Relation tuple storage:

  • One database per namespace.
  • Primary key to identify a row:
    • shard ID, object ID, relation, user, commit timestamp.
  • Shard ID
    • Usually determined by object ID solely.
      • If a namespace stores groups with very large numbers of members, shard ID can be computed from object ID and user.

Changelog:

  • Primary key:
    • changelog shard ID, timestamp, unique update ID.
    • Shard is randomly selected for each write.
  • Relation tuple and changelog are both updated in a single transaction.
  • Use the Spanner server hosting changelog shard as the transaction manager.
    • To minimize blocking of changelog reads on pending transactions.
      • Note: Save the time for sending commit timestamp to non-coordinator participant leaders in 2PC.

Namespace config storage:

  • Two tables:
    • One stores the configs keyed by namespace IDs.
    • The other is a changelog of config updates, keyed by commit timestamps.
  • Zanzibar servers can load all configs upon startup and monitor the changelog to refresh configs.

Replication:

  • Data is replicated to be close to clients.
    • Dozens of locations around the world.
  • 5 voting replicas in eastern and central US.
    • in 3 metropolitan areas to isolate failures;
    • within 25 ms of each other to allow Paxos transactions commit quickly.

Serving

Evaluation timestamp

Zanzibar always respects zookie if provided. Zanzibar also does statistics on out-of-zone reads probability. Default staleness bound will be updated to a safe value according to the result. Use default staleness for requests without zookies. The signal of whether it’s out-of-zone is sent back by Spanner.

Config consistency

Zanzibar chooses a single timestamp for the config to evaluate the same request on all servers. This timestamp is chosen from a range in which all timestamps are available to all servers.

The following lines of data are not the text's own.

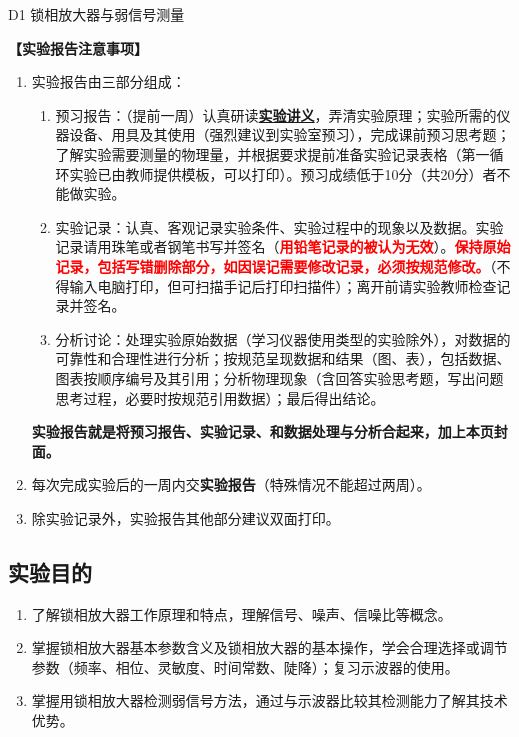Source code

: \documentclass[dvipsnames, svgnames,a4paper,11pt]{article}
\begin{document}
\scoresTable{}{}{}{}{}{}{}{}


\begin{center}
	\LARGE D1 \quad 锁相放大器与弱信号测量
\end{center}

\textbf{【实验报告注意事项】}
\begin{enumerate}
	\item 实验报告由三部分组成：
	\begin{enumerate}
		\item 预习报告：（提前一周）认真研读\underline{\textbf{实验讲义}}，弄清实验原理；实验所需的仪器设备、用具及其使用（强烈建议到实验室预习），完成课前预习思考题；了解实验需要测量的物理量，并根据要求提前准备实验记录表格（第一循环实验已由教师提供模板，可以打印）。预习成绩低于10分（共20分）者不能做实验。
	    \item 实验记录：认真、客观记录实验条件、实验过程中的现象以及数据。实验记录请用珠笔或者钢笔书写并签名（\textcolor{red}{\textbf{用铅笔记录的被认为无效}}）。\textcolor{red}{\textbf{保持原始记录，包括写错删除部分，如因误记需要修改记录，必须按规范修改。}}（不得输入电脑打印，但可扫描手记后打印扫描件）；离开前请实验教师检查记录并签名。
	    \item 分析讨论：处理实验原始数据（学习仪器使用类型的实验除外），对数据的可靠性和合理性进行分析；按规范呈现数据和结果（图、表），包括数据、图表按顺序编号及其引用；分析物理现象（含回答实验思考题，写出问题思考过程，必要时按规范引用数据）；最后得出结论。
	\end{enumerate}
	\textbf{实验报告就是将预习报告、实验记录、和数据处理与分析合起来，加上本页封面。}
	\item 每次完成实验后的一周内交\textbf{实验报告}（特殊情况不能超过两周）。
	\item 除实验记录外，实验报告其他部分建议双面打印。
\end{enumerate}


\clearpage
\tableofcontents
\clearpage

\setcounter{section}{0}
	
\subsection{实验目的}
\begin{enumerate}
	\item 了解锁相放大器工作原理和特点，理解信号、噪声、信噪比等概念。
	\item  掌握锁相放大器基本参数含义及锁相放大器的基本操作，学会合理选择或调节参数（频率、相位、灵敏度、时间常数、陡降）；复习示波器的使用。
	\item 掌握用锁相放大器检测弱信号方法，通过与示波器比较其检测能力了解其技术优势。
\end{enumerate}
\end{document}

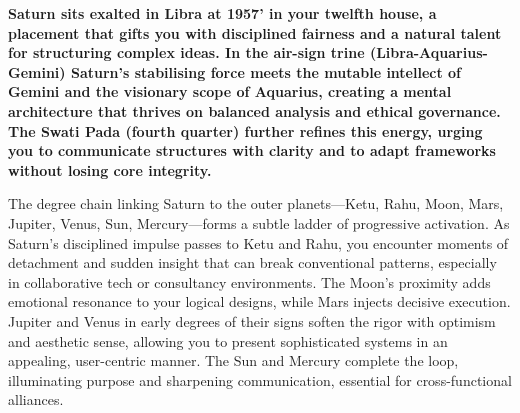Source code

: 
\label{topic35}

{\fontsize{9.5}{13.8}\selectfont\bfseries\color{DeepSlate} Saturn sits exalted in Libra at 19\textdegree{}57' in your twelfth house, a placement that gifts you with disciplined fairness and a natural talent for structuring complex ideas. In the air-sign trine (Libra-Aquarius-Gemini) Saturn's stabilising force meets the mutable intellect of Gemini and the visionary scope of Aquarius, creating a mental architecture that thrives on balanced analysis and ethical governance. The Swati Pada (fourth quarter) further refines this energy, urging you to communicate structures with clarity and to adapt frameworks without losing core integrity.}\par\vspace{2mm}

{\fontsize{9}{13}\selectfont The degree chain linking Saturn to the outer planets---Ketu, Rahu, Moon, Mars, Jupiter, Venus, Sun, Mercury---forms a subtle ladder of progressive activation. As Saturn's disciplined impulse passes to Ketu and Rahu, you encounter moments of detachment and sudden insight that can break conventional patterns, especially in collaborative tech or consultancy environments. The Moon's proximity adds emotional resonance to your logical designs, while Mars injects decisive execution. Jupiter and Venus in early degrees of their signs soften the rigor with optimism and aesthetic sense, allowing you to present sophisticated systems in an appealing, user-centric manner. The Sun and Mercury complete the loop, illuminating purpose and sharpening communication, essential for cross-functional alliances.}\par\vspace{1.8mm}

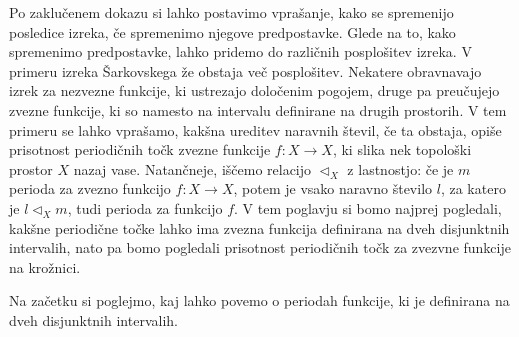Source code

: \documentclass[../TG_magistrsko_delo_sections.tex]{subfiles}
\begin{document}
Po zaklučenem dokazu si lahko postavimo vprašanje, kako se spremenijo posledice izreka, če spremenimo njegove predpostavke. Glede na to, kako spremenimo predpostavke, lahko pridemo do različnih posplošitev izreka. V primeru izreka Šarkovskega že obstaja več posplošitev. Nekatere obravnavajo izrek za nezvezne funkcije, ki ustrezajo določenim pogojem, druge pa preučujejo zvezne funkcije, ki so namesto na intervalu definirane na drugih prostorih. V tem primeru se lahko vprašamo, kakšna ureditev naravnih števil, če ta obstaja, opiše prisotnost periodičnih točk zvezne funkcije $f:X \to X$, ki slika nek topološki prostor $X$ nazaj vase.  Natančneje, iščemo relacijo $\triangleleft_X$ z lastnostjo: če je $m$ perioda za zvezno funkcijo $f:X \to X$, potem je vsako naravno število $l$, za katero je $l \triangleleft_X m$, tudi perioda za funkcijo $f$.
V tem poglavju si bomo najprej pogledali, kakšne periodične točke lahko ima zvezna funkcija definirana na dveh disjunktnih intervalih, nato pa bomo pogledali prisotnost periodičnih točk za zvezvne funkcije na krožnici.

Na začetku si poglejmo, kaj lahko povemo o periodah funkcije, ki je definirana na dveh disjunktnih intervalih.
\end{document}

  • This range is maintained by a monitoring job.
  • Each server load config changes continuously.

Check evaluation

Zanzibar converts check requests to boolean expressions. A simple example without userset rewrite rules:

  • A check request fans out on all indirect ACLs or groups, recursively.
    • Deep or write ACLs cases are optimized by Leopard indexing system.
  • All leaf nodes of the boolean expression tree are evaluated concurrently.
    • Eager cancellation: If the outcome of one node determines the result of a subtree, evaluations on other nodes are cancelled.
  • Use pooling mechanism to group reads for the same ACL check to reduce the number of RPCs to Spanner.

Leopard indexing system

For namespaces with deeply nested groups or large number of child groups, they can be selected to use Leopard indexing system to reduce latency of checks. The idea is to flatten the group to group paths. A query to Leopard system is an expression of UNION, INTERSECTION or EXCLUSION of named sets (indexing tuples). Response is a set ordered by element ID up to a specified number of results.

An indexing tuple (T, s, e):

  • T: the set type.
    • GROUP2GROUP(s) -> {e}: For a group s, return all directly or indirectly descendant groups {e}.
    • MEMBER2GROUP(s) -> {e}: For a user s, return all direct parent groups {e}.
  • s: set ID.
  • e 64-bit element ID.

Below is the check of user on group .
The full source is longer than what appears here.